=== Section Start ===

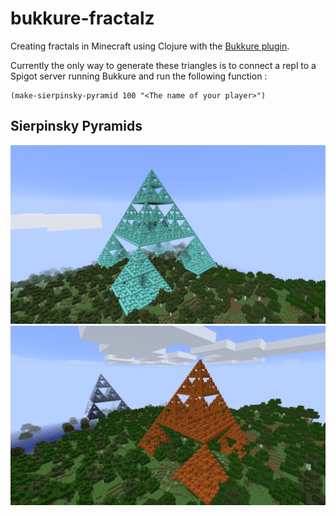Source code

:# bukkure-fractalz
Creating fractals in Minecraft using Clojure with the [Bukkure plugin](https://github.com/SevereOverfl0w/bukkure).

Currently the only way to generate these triangles is to connect a repl to a Spigot server running Bukkure and run the following function :

```
(make-sierpinsky-pyramid 100 "<The name of your player>")
```

## Sierpinsky Pyramids

![sierpinsky pyramid](./shot2.png)
![sierpinsky pyramid](./shot1.png)
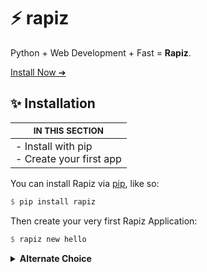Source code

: # ⚡️ rapiz
Python + Web Development + Fast = **Rapiz**.

[Install Now ➔](#-Installation)

## ✨ Installation
| <sub>IN THIS SECTION</sub> |
|-------------|
| - Install with pip<br />- Create your first app |

You can install Rapiz via [pip](https://pypi.org/project/rapiz), like so:

```haskell
$ pip install rapiz
```

Then create your very first Rapiz Application:

```haskell
$ rapiz new hello
```

<table>
<details>
  <summary><b>Alternate Choice</b></summary>
  <p>
...alternatively, you could consider using the default `python` command.

```haskell
$ python -m rapiz new hello
```
  </p>
</details>
</table>



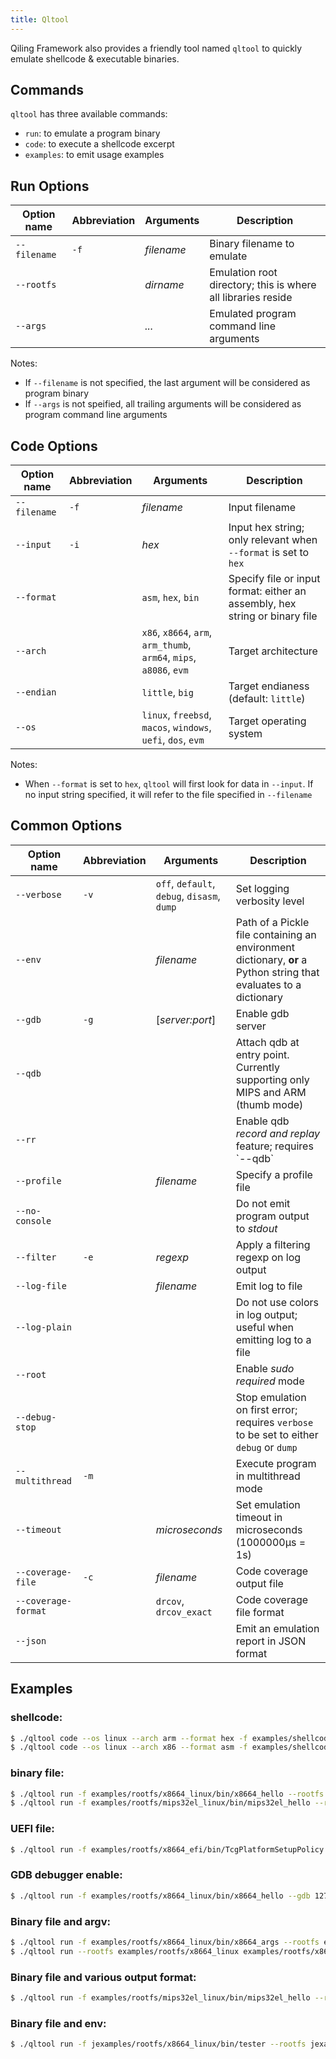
 ```yaml
---
title: Qltool
---
```


Qiling Framework also provides a friendly tool named `qltool` to quickly emulate shellcode & executable binaries.

## Commands
`qltool` has three available commands:
- `run`: to emulate a program binary
- `code`: to execute a shellcode excerpt
- `examples`: to emit usage examples

## Run Options
<table>
    <thead>
        <tr>
            <th>Option name</th>
            <th>Abbreviation</th>
            <th>Arguments</th>
            <th>Description</th>
        </tr>
    </thead>
    <tbody>
        <tr>
            <td><code>--filename</code></td>
            <td><code>-f</code></td>
            <td><i>filename</i></td>
            <td>Binary filename to emulate</td>
        </tr>
        <tr>
            <td><code>--rootfs</code></td>
            <td></td>
            <td><i>dirname</i></td>
            <td>Emulation root directory; this is where all libraries reside</td>
        </tr>
        <tr>
            <td><code>--args</code></td>
            <td></td>
            <td><i>...</i></td>
            <td>Emulated program command line arguments</td>
        </tr>
    </tbody>
</table>

Notes:
- If `--filename` is not specified, the last argument will be considered as program binary
- If `--args` is not speified, all trailing arguments will be considered as program command line arguments

## Code Options
<table>
    <thead>
        <tr>
            <th>Option name</th>
            <th>Abbreviation</th>
            <th>Arguments</th>
            <th>Description</th>
        </tr>
    </thead>
    <tbody>
        <tr>
            <td><code>--filename</code></td>
            <td><code>-f</code></td>
            <td><i>filename</i></td>
            <td>Input filename</td>
        </tr>
        <tr>
            <td><code>--input</code></td>
            <td><code>-i</code></td>
            <td><i>hex</i></td>
            <td>Input hex string; only relevant when <code>--format</code> is set to <code>hex</code></td>
        </tr>
        <tr>
            <td><code>--format</code></td>
            <td></td>
            <td>
                <code>asm</code>,
                <code>hex</code>,
                <code>bin</code>
            </td>
            <td>Specify file or input format: either an assembly, hex string or binary file</td>
        </tr>
        <tr>
            <td><code>--arch</code></td>
            <td></td>
            <td>
                <code>x86</code>,
                <code>x8664</code>,
                <code>arm</code>,
                <code>arm_thumb</code>,
                <code>arm64</code>,
                <code>mips</code>,
                <code>a8086</code>,
                <code>evm</code>
            </td>
            <td>Target architecture</td>
        </tr>
        <tr>
            <td><code>--endian</code></td>
            <td></td>
            <td>
                <code>little</code>,
                <code>big</code>
            </td>
            <td>Target endianess (default: <code>little</code>)</td>
        </tr>
        <tr>
            <td><code>--os</code></td>
            <td></td>
            <td>
                <code>linux</code>,
                <code>freebsd</code>,
                <code>macos</code>,
                <code>windows</code>,
                <code>uefi</code>,
                <code>dos</code>,
                <code>evm</code>
            </td>
            <td>Target operating system</td>
        </tr>
    </tbody>
</table>

Notes:
- When `--format` is set to `hex`, `qltool` will first look for data in `--input`. If no input string specified, it will refer to the file specified in `--filename`

## Common Options
<table>
    <thead>
        <tr>
            <th>Option name</th>
            <th>Abbreviation</th>
            <th>Arguments</th>
            <th>Description</th>
        </tr>
    </thead>
    <tbody>
        <tr>
            <td><code>--verbose</code></td>
            <td><code>-v</code></td>
            <td>
                <code>off</code>,
                <code>default</code>,
                <code>debug</code>,
                <code>disasm</code>,
                <code>dump</code>
            </td>
            <td>Set logging verbosity level</td>
        </tr>
        <tr>
            <td><code>--env</code></td>
            <td></td>
            <td><i>filename</i></td>
            <td>Path of a Pickle file containing an environment dictionary, <b>or</b> a Python string that evaluates to a dictionary</td>
        </tr>
        <tr>
            <td><code>--gdb</code></td>
            <td><code>-g</code></td>
            <td>[<i>server:port</i>]</td>
            <td>Enable gdb server</td>
        </tr>
        <tr>
            <td><code>--qdb</code></td>
            <td></td>
            <td></td>
            <td>Attach qdb at entry point. Currently supporting only MIPS and ARM (thumb mode)</td>
        </tr>
        <tr>
            <td><code>--rr</code></td>
            <td></td>
            <td></td>
            <td>Enable qdb <i>record and replay</i> feature; requires `--qdb`</td>
        </tr>
        <tr>
            <td><code>--profile</code></td>
            <td></td>
            <td><i>filename</i></td>
            <td>Specify a profile file</td>
        </tr>
        <tr>
            <td><code>--no-console</code></td>
            <td></td>
            <td></td>
            <td>Do not emit program output to <i>stdout</i></td>
        </tr>
        <tr>
            <td><code>--filter</code></td>
            <td><code>-e</code></td>
            <td><i>regexp</i></td>
            <td>Apply a filtering regexp on log output</td>
        </tr>
        <tr>
            <td><code>--log-file</code></td>
            <td></td>
            <td><i>filename</i></td>
            <td>Emit log to file</td>
        </tr>
        <tr>
            <td><code>--log-plain</code></td>
            <td></td>
            <td></td>
            <td>Do not use colors in log output; useful when emitting log to a file</td>
        </tr>
        <tr>
            <td><code>--root</code></td>
            <td></td>
            <td></td>
            <td>Enable <i>sudo required</i> mode</td>
        </tr>
        <tr>
            <td><code>--debug-stop</code></td>
            <td></td>
            <td></td>
            <td>Stop emulation on first error; requires <code>verbose</code> to be set to either <code>debug</code> or <code>dump</code></td>
        </tr>
        <tr>
            <td><code>--multithread</code></td>
            <td><code>-m</code></td>
            <td></td>
            <td>Execute program in multithread mode</td>
        </tr>
        <tr>
            <td><code>--timeout</code></td>
            <td></td>
            <td><i>microseconds</i></td>
            <td>Set emulation timeout in microseconds (1000000μs = 1s)</td>
        </tr>
        <tr>
            <td><code>--coverage-file</code></td>
            <td><code>-c</code></td>
            <td><i>filename</i></td>
            <td>Code coverage output file</td>
        </tr>
        <tr>
            <td><code>--coverage-format</code></td>
            <td></td>
            <td>
                <code>drcov</code>,
                <code>drcov_exact</code>
            </td>
            <td>Code coverage file format</td>
        </tr>
        <tr>
            <td><code>--json</code></td>
            <td></td>
            <td></td>
            <td>Emit an emulation report in JSON format</td>
        </tr>
    </tbody>
</table>

## Examples

### shellcode:

```bash
$ ./qltool code --os linux --arch arm --format hex -f examples/shellcodes/linarm32_tcp_reverse_shell.hex
$ ./qltool code --os linux --arch x86 --format asm -f examples/shellcodes/lin32_execve.asm
```

### binary file:

```bash
$ ./qltool run -f examples/rootfs/x8664_linux/bin/x8664_hello --rootfs  examples/rootfs/x8664_linux/
$ ./qltool run -f examples/rootfs/mips32el_linux/bin/mips32el_hello --rootfs examples/rootfs/mips32el_linux
```

### UEFI file:

```bash
$ ./qltool run -f examples/rootfs/x8664_efi/bin/TcgPlatformSetupPolicy --rootfs examples/rootfs/x8664_efi --env examples/rootfs/x8664_efi/rom2_nvar.pickel
```

### GDB debugger enable:

```bash
$ ./qltool run -f examples/rootfs/x8664_linux/bin/x8664_hello --gdb 127.0.0.1:9999 --rootfs examples/rootfs/x8664_linux
```

### Binary file and argv:

```bash
$ ./qltool run -f examples/rootfs/x8664_linux/bin/x8664_args --rootfs examples/rootfs/x8664_linux --args test1 test2 test3
$ ./qltool run --rootfs examples/rootfs/x8664_linux examples/rootfs/x8664_linux/bin/x8664_args test1 test2 test3
```

### Binary file and various output format:

```bash
$ ./qltool run -f examples/rootfs/mips32el_linux/bin/mips32el_hello --rootfs examples/rootfs/mips32el_linux --verbose disasm
```

### Binary file and env:
```bash
$ ./qltool run -f jexamples/rootfs/x8664_linux/bin/tester --rootfs jexamples/rootfs/x8664_linux --env '{"LD_PRELOAD":"hijack.so"}' --verbose debug
```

=== Section End ===

Goal of the exercise: Across all the records, find the lines containing the word "https" and reproduce each one.

Exercise response:
Creating fractals in Minecraft using Clojure with the [Bukkure plugin](https://github.com/SevereOverfl0w/bukkure).
You can install Rapiz via [pip](https://pypi.org/project/rapiz), like so:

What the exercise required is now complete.